Provided information:
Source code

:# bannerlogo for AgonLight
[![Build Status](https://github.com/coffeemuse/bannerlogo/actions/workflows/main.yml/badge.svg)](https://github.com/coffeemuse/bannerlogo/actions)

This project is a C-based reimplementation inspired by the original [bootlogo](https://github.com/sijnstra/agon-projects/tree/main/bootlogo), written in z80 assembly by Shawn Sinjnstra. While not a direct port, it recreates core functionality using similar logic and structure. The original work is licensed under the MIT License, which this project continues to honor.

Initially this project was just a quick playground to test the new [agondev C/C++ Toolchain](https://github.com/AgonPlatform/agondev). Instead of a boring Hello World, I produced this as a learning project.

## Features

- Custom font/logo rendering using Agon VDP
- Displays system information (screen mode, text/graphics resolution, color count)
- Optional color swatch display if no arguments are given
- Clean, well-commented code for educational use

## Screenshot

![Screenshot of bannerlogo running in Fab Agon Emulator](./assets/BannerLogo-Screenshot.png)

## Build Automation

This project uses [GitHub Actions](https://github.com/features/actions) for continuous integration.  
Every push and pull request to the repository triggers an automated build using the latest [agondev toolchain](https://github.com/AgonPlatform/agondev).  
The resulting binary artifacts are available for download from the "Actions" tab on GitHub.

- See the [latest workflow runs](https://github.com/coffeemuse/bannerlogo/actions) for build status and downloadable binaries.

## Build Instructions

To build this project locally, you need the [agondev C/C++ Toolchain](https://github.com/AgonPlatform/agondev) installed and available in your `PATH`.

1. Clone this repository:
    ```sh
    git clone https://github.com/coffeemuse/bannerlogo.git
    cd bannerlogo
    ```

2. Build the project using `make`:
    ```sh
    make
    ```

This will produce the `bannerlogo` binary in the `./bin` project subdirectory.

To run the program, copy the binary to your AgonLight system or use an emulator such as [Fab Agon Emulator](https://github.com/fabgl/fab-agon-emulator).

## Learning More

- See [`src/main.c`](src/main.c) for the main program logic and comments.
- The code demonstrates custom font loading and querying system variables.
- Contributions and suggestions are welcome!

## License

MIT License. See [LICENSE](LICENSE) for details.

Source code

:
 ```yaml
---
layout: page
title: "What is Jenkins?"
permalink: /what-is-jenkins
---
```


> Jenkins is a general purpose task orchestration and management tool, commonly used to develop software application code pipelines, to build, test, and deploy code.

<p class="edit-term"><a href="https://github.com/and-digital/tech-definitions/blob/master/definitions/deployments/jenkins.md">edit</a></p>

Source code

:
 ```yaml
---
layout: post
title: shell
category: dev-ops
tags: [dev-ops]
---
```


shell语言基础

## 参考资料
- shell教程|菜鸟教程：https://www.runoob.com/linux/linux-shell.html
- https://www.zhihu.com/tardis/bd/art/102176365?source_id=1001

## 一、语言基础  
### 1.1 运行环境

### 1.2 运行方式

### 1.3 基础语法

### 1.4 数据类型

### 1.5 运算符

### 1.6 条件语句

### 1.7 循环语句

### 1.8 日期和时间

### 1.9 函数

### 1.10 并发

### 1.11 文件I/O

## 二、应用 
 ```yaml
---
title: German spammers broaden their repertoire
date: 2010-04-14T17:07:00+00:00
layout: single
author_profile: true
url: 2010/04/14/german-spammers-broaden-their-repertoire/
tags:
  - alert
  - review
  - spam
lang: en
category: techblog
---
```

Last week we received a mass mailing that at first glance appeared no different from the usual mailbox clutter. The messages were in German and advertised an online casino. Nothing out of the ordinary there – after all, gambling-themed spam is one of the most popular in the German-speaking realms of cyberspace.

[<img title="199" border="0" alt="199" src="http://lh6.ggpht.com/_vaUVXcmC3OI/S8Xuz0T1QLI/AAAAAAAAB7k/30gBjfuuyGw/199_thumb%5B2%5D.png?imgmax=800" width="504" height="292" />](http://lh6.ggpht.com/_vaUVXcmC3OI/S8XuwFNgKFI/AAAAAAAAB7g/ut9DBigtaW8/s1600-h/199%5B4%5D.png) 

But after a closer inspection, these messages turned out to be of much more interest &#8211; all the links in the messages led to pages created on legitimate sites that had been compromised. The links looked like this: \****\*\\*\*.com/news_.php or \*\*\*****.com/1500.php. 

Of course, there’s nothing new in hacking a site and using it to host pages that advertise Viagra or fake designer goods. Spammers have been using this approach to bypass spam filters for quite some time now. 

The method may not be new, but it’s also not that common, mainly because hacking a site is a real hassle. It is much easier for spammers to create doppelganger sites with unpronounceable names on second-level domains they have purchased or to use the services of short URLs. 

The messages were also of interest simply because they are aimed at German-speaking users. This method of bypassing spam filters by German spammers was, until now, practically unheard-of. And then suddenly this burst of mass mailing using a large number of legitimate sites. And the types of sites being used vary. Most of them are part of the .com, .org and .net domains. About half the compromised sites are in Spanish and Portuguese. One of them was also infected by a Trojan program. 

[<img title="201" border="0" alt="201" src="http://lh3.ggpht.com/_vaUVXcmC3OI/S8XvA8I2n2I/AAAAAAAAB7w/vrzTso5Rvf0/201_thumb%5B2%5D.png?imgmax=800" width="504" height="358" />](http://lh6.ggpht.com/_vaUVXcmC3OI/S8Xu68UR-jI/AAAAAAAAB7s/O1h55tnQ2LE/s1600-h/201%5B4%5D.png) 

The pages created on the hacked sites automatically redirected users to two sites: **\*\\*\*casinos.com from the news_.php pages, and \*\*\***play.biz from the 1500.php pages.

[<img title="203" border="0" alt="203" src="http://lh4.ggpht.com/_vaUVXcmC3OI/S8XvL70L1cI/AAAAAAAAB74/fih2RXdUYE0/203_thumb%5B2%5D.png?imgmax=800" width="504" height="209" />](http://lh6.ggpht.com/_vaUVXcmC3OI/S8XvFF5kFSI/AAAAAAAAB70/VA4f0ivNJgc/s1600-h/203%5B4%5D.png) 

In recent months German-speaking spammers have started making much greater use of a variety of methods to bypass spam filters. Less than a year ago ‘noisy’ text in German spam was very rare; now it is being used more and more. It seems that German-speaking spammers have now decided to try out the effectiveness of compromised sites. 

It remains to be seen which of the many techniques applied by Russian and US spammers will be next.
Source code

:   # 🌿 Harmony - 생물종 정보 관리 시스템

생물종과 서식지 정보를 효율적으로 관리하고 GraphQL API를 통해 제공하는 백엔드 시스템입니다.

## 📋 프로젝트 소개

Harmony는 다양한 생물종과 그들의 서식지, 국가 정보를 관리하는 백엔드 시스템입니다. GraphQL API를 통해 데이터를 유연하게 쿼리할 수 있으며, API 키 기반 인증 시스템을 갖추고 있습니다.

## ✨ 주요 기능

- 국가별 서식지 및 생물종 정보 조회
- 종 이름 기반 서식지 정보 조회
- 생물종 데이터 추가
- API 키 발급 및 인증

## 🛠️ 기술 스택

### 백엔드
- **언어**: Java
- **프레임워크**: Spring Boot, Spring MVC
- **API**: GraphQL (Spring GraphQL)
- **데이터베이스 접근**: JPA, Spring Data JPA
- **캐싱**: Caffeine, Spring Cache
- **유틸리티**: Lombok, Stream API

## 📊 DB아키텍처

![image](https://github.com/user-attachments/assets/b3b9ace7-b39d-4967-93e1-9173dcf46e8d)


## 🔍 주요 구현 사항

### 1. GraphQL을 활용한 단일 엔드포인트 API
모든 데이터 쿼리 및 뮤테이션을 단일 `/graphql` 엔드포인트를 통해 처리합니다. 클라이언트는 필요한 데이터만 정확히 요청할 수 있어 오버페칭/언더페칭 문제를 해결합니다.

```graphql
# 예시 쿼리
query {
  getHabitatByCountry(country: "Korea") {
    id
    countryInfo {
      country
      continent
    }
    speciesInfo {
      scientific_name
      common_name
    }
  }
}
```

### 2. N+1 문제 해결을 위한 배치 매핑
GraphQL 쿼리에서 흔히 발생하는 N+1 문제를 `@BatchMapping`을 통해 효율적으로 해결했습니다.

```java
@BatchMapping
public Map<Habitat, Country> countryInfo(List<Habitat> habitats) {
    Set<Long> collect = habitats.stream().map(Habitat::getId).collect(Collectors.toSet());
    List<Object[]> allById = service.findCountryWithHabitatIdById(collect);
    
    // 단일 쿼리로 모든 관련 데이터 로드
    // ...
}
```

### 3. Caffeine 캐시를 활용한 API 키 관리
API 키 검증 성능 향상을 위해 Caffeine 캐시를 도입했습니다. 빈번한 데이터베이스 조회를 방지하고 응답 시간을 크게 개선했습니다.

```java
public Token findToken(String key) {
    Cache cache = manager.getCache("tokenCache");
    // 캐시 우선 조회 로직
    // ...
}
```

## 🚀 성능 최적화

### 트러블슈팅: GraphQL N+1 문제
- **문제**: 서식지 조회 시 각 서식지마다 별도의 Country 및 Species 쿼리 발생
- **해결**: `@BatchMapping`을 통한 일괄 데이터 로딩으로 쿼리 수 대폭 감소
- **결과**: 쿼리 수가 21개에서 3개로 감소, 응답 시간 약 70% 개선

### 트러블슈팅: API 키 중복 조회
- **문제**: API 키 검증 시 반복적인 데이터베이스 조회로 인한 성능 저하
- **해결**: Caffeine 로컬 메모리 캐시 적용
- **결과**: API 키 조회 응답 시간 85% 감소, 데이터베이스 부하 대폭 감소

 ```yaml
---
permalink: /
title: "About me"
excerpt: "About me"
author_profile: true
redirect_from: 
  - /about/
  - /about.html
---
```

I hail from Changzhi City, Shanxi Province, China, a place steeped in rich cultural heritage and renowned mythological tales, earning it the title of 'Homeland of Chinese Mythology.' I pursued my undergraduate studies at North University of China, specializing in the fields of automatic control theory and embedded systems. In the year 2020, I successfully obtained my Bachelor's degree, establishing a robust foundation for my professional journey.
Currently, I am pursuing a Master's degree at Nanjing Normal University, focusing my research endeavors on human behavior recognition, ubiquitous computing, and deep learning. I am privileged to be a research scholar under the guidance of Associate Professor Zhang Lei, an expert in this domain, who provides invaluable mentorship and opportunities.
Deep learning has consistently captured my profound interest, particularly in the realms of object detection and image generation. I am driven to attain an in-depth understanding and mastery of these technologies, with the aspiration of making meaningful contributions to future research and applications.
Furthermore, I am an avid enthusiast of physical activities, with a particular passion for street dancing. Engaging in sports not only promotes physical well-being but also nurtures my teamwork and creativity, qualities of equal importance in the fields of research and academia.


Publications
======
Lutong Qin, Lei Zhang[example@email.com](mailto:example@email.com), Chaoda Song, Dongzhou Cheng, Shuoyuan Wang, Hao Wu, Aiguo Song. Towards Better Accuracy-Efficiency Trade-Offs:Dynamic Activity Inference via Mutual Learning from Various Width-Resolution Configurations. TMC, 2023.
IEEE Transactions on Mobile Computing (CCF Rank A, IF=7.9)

Task description: Quote exactly the first line of the data and every line after it through the one holding "This project uses".

Solution for this task:
Source code

:# bannerlogo for AgonLight
[![Build Status](https://github.com/coffeemuse/bannerlogo/actions/workflows/main.yml/badge.svg)](https://github.com/coffeemuse/bannerlogo/actions)

This project is a C-based reimplementation inspired by the original [bootlogo](https://github.com/sijnstra/agon-projects/tree/main/bootlogo), written in z80 assembly by Shawn Sinjnstra. While not a direct port, it recreates core functionality using similar logic and structure. The original work is licensed under the MIT License, which this project continues to honor.

Initially this project was just a quick playground to test the new [agondev C/C++ Toolchain](https://github.com/AgonPlatform/agondev). Instead of a boring Hello World, I produced this as a learning project.

## Features

- Custom font/logo rendering using Agon VDP
- Displays system information (screen mode, text/graphics resolution, color count)
- Optional color swatch display if no arguments are given
- Clean, well-commented code for educational use

## Screenshot

![Screenshot of bannerlogo running in Fab Agon Emulator](./assets/BannerLogo-Screenshot.png)

## Build Automation

This project uses [GitHub Actions](https://github.com/features/actions) for continuous integration.  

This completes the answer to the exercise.